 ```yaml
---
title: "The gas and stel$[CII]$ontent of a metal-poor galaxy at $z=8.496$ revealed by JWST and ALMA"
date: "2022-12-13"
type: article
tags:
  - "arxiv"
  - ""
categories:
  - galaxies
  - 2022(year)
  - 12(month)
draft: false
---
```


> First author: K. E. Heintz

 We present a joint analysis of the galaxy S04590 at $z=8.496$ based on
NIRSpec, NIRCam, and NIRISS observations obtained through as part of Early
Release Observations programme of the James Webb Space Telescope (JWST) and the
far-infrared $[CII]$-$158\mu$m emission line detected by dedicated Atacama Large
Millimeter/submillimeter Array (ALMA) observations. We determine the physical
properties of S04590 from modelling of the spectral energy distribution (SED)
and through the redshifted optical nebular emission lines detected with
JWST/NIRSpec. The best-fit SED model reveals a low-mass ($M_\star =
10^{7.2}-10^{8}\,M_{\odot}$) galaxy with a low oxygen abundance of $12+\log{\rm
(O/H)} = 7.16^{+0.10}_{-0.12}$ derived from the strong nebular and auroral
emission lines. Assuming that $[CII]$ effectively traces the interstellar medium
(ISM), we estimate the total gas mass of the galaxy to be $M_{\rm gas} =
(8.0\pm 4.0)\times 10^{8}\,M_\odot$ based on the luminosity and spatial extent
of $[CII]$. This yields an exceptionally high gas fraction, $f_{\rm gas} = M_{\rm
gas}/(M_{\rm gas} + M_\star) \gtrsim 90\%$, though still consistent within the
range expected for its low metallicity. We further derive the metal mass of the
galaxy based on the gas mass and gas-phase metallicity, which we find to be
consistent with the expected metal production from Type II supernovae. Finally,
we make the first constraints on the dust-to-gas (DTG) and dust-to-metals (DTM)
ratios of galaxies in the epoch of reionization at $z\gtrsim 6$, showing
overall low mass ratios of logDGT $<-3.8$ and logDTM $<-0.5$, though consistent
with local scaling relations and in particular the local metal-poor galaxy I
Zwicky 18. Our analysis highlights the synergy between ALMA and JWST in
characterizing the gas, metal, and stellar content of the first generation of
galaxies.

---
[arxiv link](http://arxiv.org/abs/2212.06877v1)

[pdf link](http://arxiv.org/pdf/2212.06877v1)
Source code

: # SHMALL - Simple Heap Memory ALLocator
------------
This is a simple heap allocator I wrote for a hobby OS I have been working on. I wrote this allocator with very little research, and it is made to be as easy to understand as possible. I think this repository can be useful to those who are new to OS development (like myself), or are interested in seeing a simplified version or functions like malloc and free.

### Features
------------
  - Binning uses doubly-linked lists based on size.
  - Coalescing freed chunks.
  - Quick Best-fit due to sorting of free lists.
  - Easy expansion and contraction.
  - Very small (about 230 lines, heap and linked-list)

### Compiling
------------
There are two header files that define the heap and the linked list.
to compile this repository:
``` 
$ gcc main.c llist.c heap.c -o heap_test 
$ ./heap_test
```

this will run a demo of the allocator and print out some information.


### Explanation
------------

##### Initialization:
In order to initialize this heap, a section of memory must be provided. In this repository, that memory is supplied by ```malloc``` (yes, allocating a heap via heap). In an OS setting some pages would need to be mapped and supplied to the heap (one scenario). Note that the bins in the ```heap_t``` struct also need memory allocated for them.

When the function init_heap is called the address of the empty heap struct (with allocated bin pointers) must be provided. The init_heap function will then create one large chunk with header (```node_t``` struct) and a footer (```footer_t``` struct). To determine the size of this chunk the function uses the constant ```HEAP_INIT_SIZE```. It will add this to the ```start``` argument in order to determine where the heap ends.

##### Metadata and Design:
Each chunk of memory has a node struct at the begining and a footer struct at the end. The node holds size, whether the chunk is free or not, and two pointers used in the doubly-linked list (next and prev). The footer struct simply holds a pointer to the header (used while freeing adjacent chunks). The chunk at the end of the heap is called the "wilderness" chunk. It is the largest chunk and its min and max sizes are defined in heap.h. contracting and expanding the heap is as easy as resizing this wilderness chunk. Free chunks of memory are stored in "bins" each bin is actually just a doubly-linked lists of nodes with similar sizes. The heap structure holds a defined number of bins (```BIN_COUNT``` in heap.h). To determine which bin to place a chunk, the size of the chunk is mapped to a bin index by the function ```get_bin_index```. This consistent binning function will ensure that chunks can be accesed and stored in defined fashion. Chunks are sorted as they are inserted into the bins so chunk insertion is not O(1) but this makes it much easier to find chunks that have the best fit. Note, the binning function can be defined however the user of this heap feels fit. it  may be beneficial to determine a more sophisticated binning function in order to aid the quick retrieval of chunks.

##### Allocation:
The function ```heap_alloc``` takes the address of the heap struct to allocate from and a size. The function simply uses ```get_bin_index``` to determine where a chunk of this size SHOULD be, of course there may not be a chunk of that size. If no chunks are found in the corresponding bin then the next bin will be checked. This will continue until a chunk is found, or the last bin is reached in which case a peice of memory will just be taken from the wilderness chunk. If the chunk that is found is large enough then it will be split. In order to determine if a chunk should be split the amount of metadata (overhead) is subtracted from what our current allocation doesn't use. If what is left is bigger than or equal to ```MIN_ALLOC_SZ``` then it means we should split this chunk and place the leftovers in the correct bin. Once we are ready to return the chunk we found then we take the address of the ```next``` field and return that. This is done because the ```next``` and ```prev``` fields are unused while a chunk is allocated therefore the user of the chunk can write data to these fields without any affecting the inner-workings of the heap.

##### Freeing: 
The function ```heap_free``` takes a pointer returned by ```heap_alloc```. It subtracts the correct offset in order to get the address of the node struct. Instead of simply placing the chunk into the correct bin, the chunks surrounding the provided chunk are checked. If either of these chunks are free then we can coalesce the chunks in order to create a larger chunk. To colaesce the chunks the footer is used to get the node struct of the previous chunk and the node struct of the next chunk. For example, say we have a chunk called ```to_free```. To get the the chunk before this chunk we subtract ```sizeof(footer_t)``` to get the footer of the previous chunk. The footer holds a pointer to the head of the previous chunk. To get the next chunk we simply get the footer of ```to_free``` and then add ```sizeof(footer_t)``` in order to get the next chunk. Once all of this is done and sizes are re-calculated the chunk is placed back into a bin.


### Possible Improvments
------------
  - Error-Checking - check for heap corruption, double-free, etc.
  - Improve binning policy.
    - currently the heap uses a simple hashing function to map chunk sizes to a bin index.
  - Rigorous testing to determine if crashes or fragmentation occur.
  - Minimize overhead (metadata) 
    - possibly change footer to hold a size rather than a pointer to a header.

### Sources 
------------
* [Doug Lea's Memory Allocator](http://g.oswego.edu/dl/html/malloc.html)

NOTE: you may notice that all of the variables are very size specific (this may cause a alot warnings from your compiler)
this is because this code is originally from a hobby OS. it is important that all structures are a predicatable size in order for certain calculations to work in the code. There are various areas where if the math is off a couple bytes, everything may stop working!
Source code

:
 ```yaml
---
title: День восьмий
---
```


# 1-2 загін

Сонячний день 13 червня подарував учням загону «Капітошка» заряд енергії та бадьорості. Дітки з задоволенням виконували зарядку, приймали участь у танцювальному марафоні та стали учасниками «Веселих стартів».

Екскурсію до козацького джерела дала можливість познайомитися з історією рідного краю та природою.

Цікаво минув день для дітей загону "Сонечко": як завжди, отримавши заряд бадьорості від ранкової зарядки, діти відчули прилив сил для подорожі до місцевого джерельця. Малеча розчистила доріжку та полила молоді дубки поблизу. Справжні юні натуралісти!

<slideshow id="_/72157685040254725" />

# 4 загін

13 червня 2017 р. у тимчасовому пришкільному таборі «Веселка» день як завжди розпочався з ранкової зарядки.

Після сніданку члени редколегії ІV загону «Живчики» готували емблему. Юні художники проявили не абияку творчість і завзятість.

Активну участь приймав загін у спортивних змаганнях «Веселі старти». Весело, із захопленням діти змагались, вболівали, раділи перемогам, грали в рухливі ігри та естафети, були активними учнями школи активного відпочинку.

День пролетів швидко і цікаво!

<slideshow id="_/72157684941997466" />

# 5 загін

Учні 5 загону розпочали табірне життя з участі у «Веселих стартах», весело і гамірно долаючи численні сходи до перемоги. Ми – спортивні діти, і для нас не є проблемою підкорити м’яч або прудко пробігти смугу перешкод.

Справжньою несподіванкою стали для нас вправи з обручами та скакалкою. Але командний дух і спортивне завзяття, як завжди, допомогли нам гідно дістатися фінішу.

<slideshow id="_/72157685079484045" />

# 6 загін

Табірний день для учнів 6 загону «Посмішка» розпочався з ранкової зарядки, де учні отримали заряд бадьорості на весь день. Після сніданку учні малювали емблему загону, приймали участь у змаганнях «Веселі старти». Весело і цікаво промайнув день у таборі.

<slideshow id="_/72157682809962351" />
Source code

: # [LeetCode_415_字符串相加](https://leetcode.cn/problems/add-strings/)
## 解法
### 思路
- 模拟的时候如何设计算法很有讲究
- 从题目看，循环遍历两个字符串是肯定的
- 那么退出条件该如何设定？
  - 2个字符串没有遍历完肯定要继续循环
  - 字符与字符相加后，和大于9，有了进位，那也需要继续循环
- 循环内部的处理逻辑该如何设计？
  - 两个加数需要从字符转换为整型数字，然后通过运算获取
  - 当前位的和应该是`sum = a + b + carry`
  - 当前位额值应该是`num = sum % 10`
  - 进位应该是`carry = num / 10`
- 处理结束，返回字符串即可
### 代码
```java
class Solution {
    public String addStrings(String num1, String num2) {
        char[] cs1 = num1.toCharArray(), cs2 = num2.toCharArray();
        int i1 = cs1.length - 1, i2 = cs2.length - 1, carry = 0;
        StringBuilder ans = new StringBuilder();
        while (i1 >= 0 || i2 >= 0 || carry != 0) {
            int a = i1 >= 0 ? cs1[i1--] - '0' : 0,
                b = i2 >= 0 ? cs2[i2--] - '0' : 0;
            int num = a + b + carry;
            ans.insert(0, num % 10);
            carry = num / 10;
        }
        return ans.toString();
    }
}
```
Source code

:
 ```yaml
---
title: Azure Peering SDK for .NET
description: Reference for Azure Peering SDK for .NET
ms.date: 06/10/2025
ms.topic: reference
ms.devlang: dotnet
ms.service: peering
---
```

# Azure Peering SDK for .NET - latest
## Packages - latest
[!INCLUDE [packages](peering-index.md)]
*****
Set down precisely the lines above between the line holding "- Minimize overhead (metadata)" and the line holding "NOTE: you may", inclusive, and nothing beyond them.

◆ Completed exercise ◆
  - Minimize overhead (metadata) 
    - possibly change footer to hold a size rather than a pointer to a header.

### Sources 
------------
* [Doug Lea's Memory Allocator](http://g.oswego.edu/dl/html/malloc.html)

NOTE: you may notice that all of the variables are very size specific (this may cause a alot warnings from your compiler)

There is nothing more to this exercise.